The move to sell DynCorp comes as Cerberus co-founder and CEO Stephen Feinberg was appointed by U.S. President Donald Trump as chairman of his administration’s intelligence advisory board to review the U.S. government’s intelligence operations.
Cerberus has hired two investment banks that are in the early stages of soliciting offers from potential buyers for DynCorp, the sources added. DynCorp could be valued at around eight times its 2018 earnings after taxes of $168 million, the sources said.
The sources asked not to be identified because the negotiations are confidential. A spokesperson for Cerberus declined to comment.

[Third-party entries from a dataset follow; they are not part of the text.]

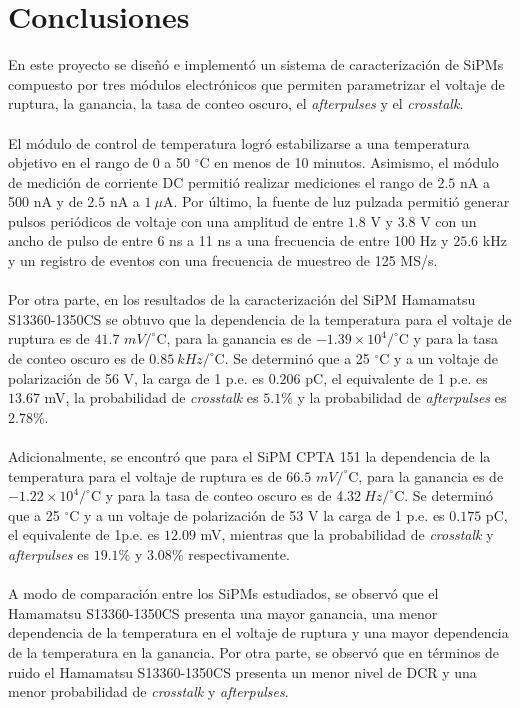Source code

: \chapter{Conclusiones}
\label{Cap:Conclusiones}
En este proyecto se diseñó e implementó un sistema de caracterización de SiPMs compuesto por tres módulos electrónicos que permiten parametrizar el voltaje de ruptura, la ganancia, la tasa de conteo oscuro, el \textit{afterpulses} y el \textit{crosstalk}.\\ \\
El módulo de control de temperatura logró estabilizarse a una temperatura objetivo en el rango de 0 a 50 $^\circ$C en menos de 10 minutos. Asimismo, el módulo de medición de corriente DC permitió realizar mediciones  el rango de  $2.5$ nA a 500 nA y de $2.5$ nA a $1~\mu$A. Por último, la fuente de luz pulzada permitió generar pulsos periódicos de voltaje con una amplitud de entre $1.8$ V y $3.8$ V con un ancho de pulso de entre 6 ns a 11 ns a una frecuencia de entre 100 Hz y $25.6$ kHz y un registro de eventos con una frecuencia de muestreo de 125 MS/s.\\ \\
Por otra parte, en los resultados de la caracterización del SiPM Hamamatsu S13360-1350CS se obtuvo  que la dependencia de la temperatura para el voltaje de ruptura es de $41.7$ $mV/^\circ$C, para la ganancia es de $-1.39\times10^4/^\circ$C y para la tasa de conteo oscuro es de $0.85~kHz /^\circ$C. Se determinó que a 25 $^\circ$C y a un voltaje de polarización de 56 V, la carga de 1 p.e. es $0.206$ pC, el equivalente de 1 p.e. es $13.67$ mV, la probabilidad de \textit{crosstalk} es $5.1$\% y la probabilidad de \textit{afterpulses} es $2.78$\%.\\ \\
Adicionalmente, se encontró que para el SiPM CPTA 151 la dependencia de la temperatura para el voltaje de ruptura es de $66.5$ $mV/^\circ$C, para la ganancia es de $-1.22\times10^4/^\circ$C y para la tasa de conteo oscuro es de $ 4.32~Hz /^\circ$C. Se determinó que a 25 $^\circ$C y a un voltaje de polarización de 53 V la carga de 1 p.e. es $0.175$ pC, el equivalente de 1p.e. es $12.09$ mV, mientras que la probabilidad de \textit{crosstalk} y  \textit{afterpulses} es $19.1$\% y $3.08$\% respectivamente.\\ \\
A modo de comparación entre los SiPMs estudiados, se observó que el Hamamatsu S13360-1350CS presenta una mayor ganancia, una menor dependencia de la temperatura en el voltaje de ruptura y una mayor dependencia de la temperatura en la ganancia. Por otra parte, se observó que en términos de ruido el  Hamamatsu S13360-1350CS presenta un menor nivel de DCR y una menor probabilidad de \textit{crosstalk} y \textit{afterpulses}.\\ \\  
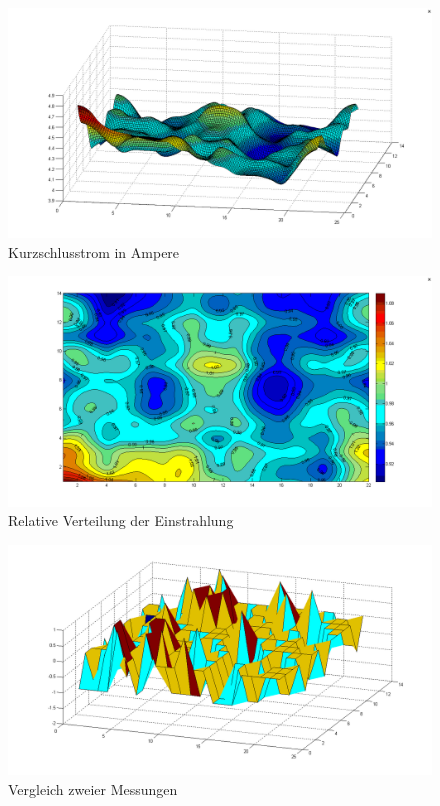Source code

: \documentclass[a4paper,bibtotoc,oneside]{scrbook}
\begin{document}
\begin{figure}[htbp]
\centering
\includegraphics[width=150mm]{img/hugel.png}
\caption[Kurzschlusstrom in Ampere]{Kurzschlusstrom in Ampere}\label{hugel}
\end{figure}



\begin{figure}[htbp]
\centering
\includegraphics[width=150mm]{img/karte1.png}
\caption[Relative Verteilung der Einstrahlung]{Relative Verteilung der Einstrahlung}\label{karte1}
\end{figure}

\begin{figure}[htbp]
\centering
\includegraphics[width=150mm]{img/vergleich23.png}
\caption[Vergleich zweier Messungen]{Vergleich zweier Messungen}\label{vergleich}
\end{figure}
\end{document}
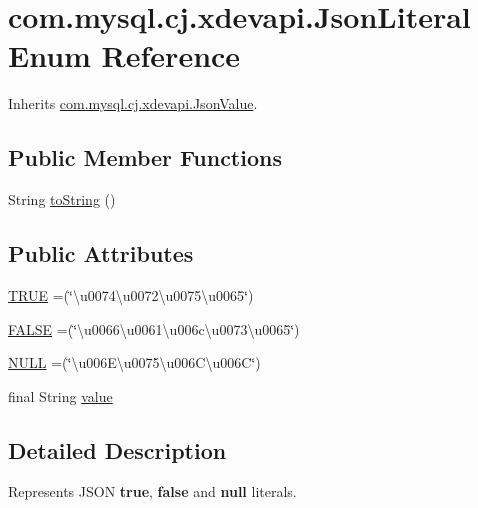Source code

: \hypertarget{enumcom_1_1mysql_1_1cj_1_1xdevapi_1_1_json_literal}{}\section{com.\+mysql.\+cj.\+xdevapi.\+Json\+Literal Enum Reference}
\label{enumcom_1_1mysql_1_1cj_1_1xdevapi_1_1_json_literal}


Inherits \mbox{\hyperlink{interfacecom_1_1mysql_1_1cj_1_1xdevapi_1_1_json_value}{com.\+mysql.\+cj.\+xdevapi.\+Json\+Value}}.

\subsection*{Public Member Functions}
\begin{DoxyCompactItemize}
\item 
String \mbox{\hyperlink{enumcom_1_1mysql_1_1cj_1_1xdevapi_1_1_json_literal_a0e69ab344309afb640758d107a6ebccd}{to\+String}} ()
\end{DoxyCompactItemize}
\subsection*{Public Attributes}
\begin{DoxyCompactItemize}
\item 
\mbox{\hyperlink{enumcom_1_1mysql_1_1cj_1_1xdevapi_1_1_json_literal_a722be7500d3b4eaca0cff79a1d09b547}{T\+R\+UE}} =(\char`\"{}\textbackslash{}u0074\textbackslash{}u0072\textbackslash{}u0075\textbackslash{}u0065\char`\"{})
\item 
\mbox{\hyperlink{enumcom_1_1mysql_1_1cj_1_1xdevapi_1_1_json_literal_a916ec267d9278e15e933d8e9c63b7c00}{F\+A\+L\+SE}} =(\char`\"{}\textbackslash{}u0066\textbackslash{}u0061\textbackslash{}u006c\textbackslash{}u0073\textbackslash{}u0065\char`\"{})
\item 
\mbox{\hyperlink{enumcom_1_1mysql_1_1cj_1_1xdevapi_1_1_json_literal_ac7dcd6501113b4b9941a96fb4d91ae2c}{N\+U\+LL}} =(\char`\"{}\textbackslash{}u006\+E\textbackslash{}u0075\textbackslash{}u006\+C\textbackslash{}u006C\char`\"{})
\item 
final String \mbox{\hyperlink{enumcom_1_1mysql_1_1cj_1_1xdevapi_1_1_json_literal_a4faaa8c9c53810006badb212c2187575}{value}}
\end{DoxyCompactItemize}


\subsection{Detailed Description}
Represents J\+S\+ON {\bfseries true}, {\bfseries false} and {\bfseries null} literals.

Last year, Cerberus said if its chief were to join the U.S. administration clearing hurdles associated with conflicts of interest would require Feinberg to provide “voluminous information” and disclosures to the Office of Government Ethics.
In 2010, Cerberus took DynCorp private for more than $1 billion. The company has had contracts to train Iraqi police and support U.S. troops in Afghanistan.
The timing of the sale may be opportune for Cerberus, after the Pentagon’s budget was increased to nearly $700 billion last year. Rising U.S. government spending for the Pentagon has fueled a spree of dealmaking among defense services companies.
Moody’s Investors Service Inc recently upgraded DynCorp’s rating on its debt. Moody’s analyst Bruce Herskovics said, “The upgrade reflects backlog growth coupled with improved profitability under existing contracts that should continue over 2018-2019.”
In April, weapons maker General Dynamics Corp (GD.N) bought CSRA Inc CSRA.N for $9.7 billion to expand its government services business.
This month, defense electronics company L3 Technologies Inc (LLL.N) sold Vertex, its aerospace and defense logistics support services unit, for $540 million.
Remington Outdoor Co Inc, which was once a Cerberus investment, and makes the Bushmaster rifle emerged from Chapter 11 bankruptcy last week.
Trade publication Debtwire reported news of DynCorp exploring a sale earlier on Wednesday.